Further, to prevent Iran’s use of such items from sources outside the US, BIS has implemented a new Iran-specific “foreign direct product rule” that gives BIS licensing jurisdiction over a range of non-US-made items that are the direct product of US-origin software, technology or production equipment. Major categories of items caught by this new rule include electronics, motors, avionics and semiconductors made in China and elsewhere outside the US using US technology, software or equipment.

The scope of the new export controls is extremely broad. They will require a wide range of companies – including especially manufacturers and distributors outside the US – to carefully review their product lines and customer bases to ensure they do not now require new US export licenses.

Greatly increased tariffs on imports of Russian metal and metal products, chemicals and minerals

Pursuant to the Suspending Normal Trade Relations with Russia and Belarus Act, President Biden increased tariffs on imports for most Russian metal and metal products from 35 percent to 70 percent and increased tariffs on many Russian chemicals and minerals to 35 percent. According to the White House, the additional tariffs will affect more 100 products with a value of approximately $2.8 billion.

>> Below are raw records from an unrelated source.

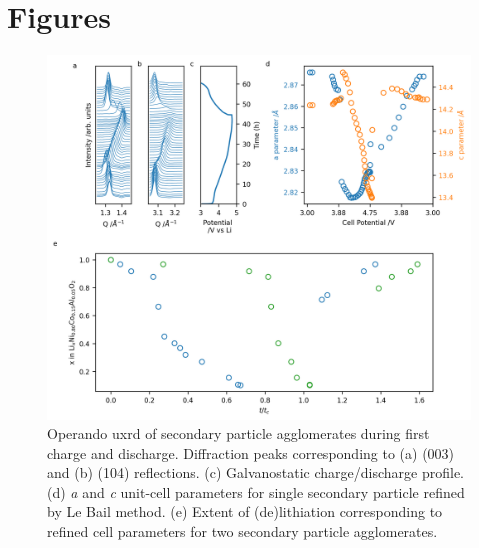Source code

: \documentclass{article}
\begin{document}

\section*{Figures}

\begin{figure}
  \includegraphics{figures/NCA_xrd.png}
  \caption{Operando \gls{uxrd} of \nca{} secondary particle
    agglomerates during first charge and discharge. Diffraction peaks
    corresponding to (a) (003) and (b) (104) reflections. (c)
    Galvanostatic charge/discharge profile. (d) \textit{a} and
    \textit{c} unit-cell parameters for single secondary particle
    refined by Le Bail method. (e) Extent of (de)lithiation
    corresponding to refined cell parameters\cite{robert2015} for two
    secondary particle agglomerates.}
  \label{fig:uxrd}
\end{figure}
\end{document}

Similarly, on February 24, 2023, President Biden announced large duty increases for imports of aluminum and aluminum derivative articles under Section 232 of the Trade Expansion Act of 1962. As explained by the White House, the Russian aluminum industry is a key part of Russia’s defense industrial base and has played a major role in supplying Russia with weapons and ammunition used in Russia’s war against Ukraine. The war has triggered increases in global energy prices, causing direct harm to the US aluminum industry. Against this background, the tariff increase is being imposed to reduce US imports of aluminum articles and increase domestic aluminum industry capacity utilization.

Beginning on March 10, 2023, Russian aluminum articles and derivative aluminum articles will be subject to a 200 percent ad valorem tariff. Beginning on April 10, 2023, this additional 200 percent tariff also will apply to (1) aluminum articles and derivative aluminum articles where any amount of primary aluminum used in the manufacturing process is smelted in Russia, and (2) aluminum articles and derivative aluminum articles that are cast in Russia.[1] To encourage multilateral restrictions, the US will exempt from these additional tariffs imports from a country that itself imposes a tariff of 200 percent or more on its imports of Russian aluminum articles.

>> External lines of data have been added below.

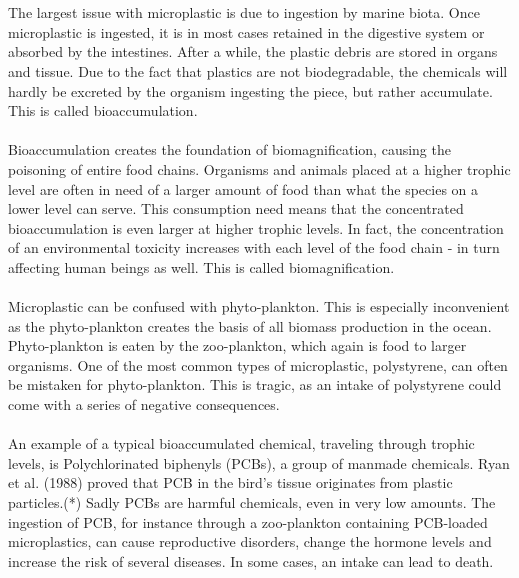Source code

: \\\\
The largest issue with microplastic is due to ingestion by marine biota. Once microplastic is ingested, it is in most cases retained in the digestive system or absorbed by the intestines. After a while, the plastic debris are stored in organs and tissue. Due to the fact that plastics are not biodegradable, the chemicals will hardly be excreted by the organism ingesting the piece, but rather accumulate. This is called bioaccumulation. 
\\\\
Bioaccumulation creates the foundation of biomagnification, causing the poisoning of entire food chains. Organisms and animals placed at a higher trophic level are often in need of a larger amount of food than what the species on a lower level can serve. This consumption need means that the concentrated bioaccumulation is even larger at higher trophic levels. In fact, the concentration of an environmental toxicity increases with each level of the food chain - in turn affecting human beings as well. This is called biomagnification. 
\\\\
Microplastic can be confused with phyto-plankton. This is especially inconvenient as the phyto-plankton creates the basis of all biomass production in the ocean. Phyto-plankton is eaten by the zoo-plankton, which again is food to larger organisms. One of the most common types of microplastic, polystyrene, can often be mistaken for phyto-plankton. This is tragic, as an intake of polystyrene could come with a series of negative consequences. %
\\\\
An example of a typical bioaccumulated chemical, traveling through trophic levels, is Polychlorinated biphenyls (PCBs), a group of manmade chemicals. Ryan et al. (1988) proved that PCB in the bird's tissue originates from plastic particles.(*) Sadly PCBs are harmful chemicals, even in very low amounts. The ingestion of PCB, for instance through a zoo-plankton containing PCB-loaded microplastics, can cause reproductive disorders, change the hormone levels and increase the risk of several diseases. In some cases, an intake can lead to death. %
\\\\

Importers will need to provide to US Customs and Border Protection (CBP) information necessary to identify (1) the countries where the primary aluminum used in the manufacture of aluminum articles and derivative aluminum articles imports are smelted and (2) the countries where the aluminum articles and derivative aluminum articles are cast. The proclamation instructs CBP to implement the smelt and cast information requirements as soon as practicable.

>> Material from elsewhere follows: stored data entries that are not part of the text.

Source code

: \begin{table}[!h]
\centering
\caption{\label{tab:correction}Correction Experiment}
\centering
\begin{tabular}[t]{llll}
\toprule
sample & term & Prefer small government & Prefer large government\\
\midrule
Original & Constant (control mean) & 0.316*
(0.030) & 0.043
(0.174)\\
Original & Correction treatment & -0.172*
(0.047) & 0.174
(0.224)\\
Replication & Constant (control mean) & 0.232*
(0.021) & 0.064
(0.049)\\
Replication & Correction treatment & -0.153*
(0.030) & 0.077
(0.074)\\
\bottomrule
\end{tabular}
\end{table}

Key takeaways for Israeli companies

  • The United States is expanding the use of “secondary sanctions” on individuals and entities believed to be supporting the Russian government and Russian war efforts in Ukraine.  A number of non-Russian persons, include at least one with ties to Israel, have been added to the U.S. sanctioned persons lists, thereby denying them access to the U.S. market, most international banking institutions, and goods, software, technology and services of U.S. origin.
  • The United States and its G-7 allies have also sanctioned a further 14 Russian financial institutions to their sanctions lists, further restricting the ability of third-country parties to conduct business in or with Russia.
  • US enforcement agencies continue to increase their focus on companies in third countries believed to be aiding Belarus and Russia. We are likely to see further penalty actions and additions to the sanctions lists in the coming weeks.

Going forward

Our global team continues to monitor developments as they arise and will update this alert as changes take place. To learn more about these developments, please contact any of the authors or your usual DLA Piper relationship attorney.

[1] The term “primary aluminum” is defined as new aluminum metal that is produced from alumina (or aluminum oxide) by the electrolytic Hall-Heroult process.